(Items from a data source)
⟨

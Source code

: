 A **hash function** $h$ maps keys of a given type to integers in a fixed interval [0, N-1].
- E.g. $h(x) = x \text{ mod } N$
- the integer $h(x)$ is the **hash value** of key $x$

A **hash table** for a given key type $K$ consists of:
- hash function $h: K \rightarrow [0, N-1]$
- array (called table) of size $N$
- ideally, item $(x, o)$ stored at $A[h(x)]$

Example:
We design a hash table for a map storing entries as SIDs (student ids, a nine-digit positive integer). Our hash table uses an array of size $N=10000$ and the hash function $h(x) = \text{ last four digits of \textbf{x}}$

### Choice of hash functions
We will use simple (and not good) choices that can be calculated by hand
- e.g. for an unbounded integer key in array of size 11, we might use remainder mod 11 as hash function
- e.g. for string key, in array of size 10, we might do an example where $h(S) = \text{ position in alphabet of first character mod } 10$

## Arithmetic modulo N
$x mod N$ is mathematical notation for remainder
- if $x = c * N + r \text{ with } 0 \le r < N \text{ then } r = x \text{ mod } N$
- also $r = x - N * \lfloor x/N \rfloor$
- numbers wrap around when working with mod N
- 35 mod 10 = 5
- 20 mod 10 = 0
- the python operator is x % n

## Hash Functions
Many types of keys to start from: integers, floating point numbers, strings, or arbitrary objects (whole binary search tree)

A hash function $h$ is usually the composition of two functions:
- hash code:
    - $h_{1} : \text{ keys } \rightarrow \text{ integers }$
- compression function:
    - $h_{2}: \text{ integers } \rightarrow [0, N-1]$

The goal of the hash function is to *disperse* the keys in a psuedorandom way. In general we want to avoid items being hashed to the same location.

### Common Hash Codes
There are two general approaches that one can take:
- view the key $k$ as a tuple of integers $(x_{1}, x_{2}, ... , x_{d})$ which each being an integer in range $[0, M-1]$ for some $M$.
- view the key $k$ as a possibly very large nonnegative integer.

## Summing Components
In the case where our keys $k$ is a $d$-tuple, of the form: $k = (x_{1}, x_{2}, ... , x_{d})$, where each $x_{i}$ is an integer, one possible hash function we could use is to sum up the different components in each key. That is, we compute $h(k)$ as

⟩

**WORK REQUIRED**
Tally the lines in the records above that contain the word "each", and give only that number.

**TASK ANSWER**
2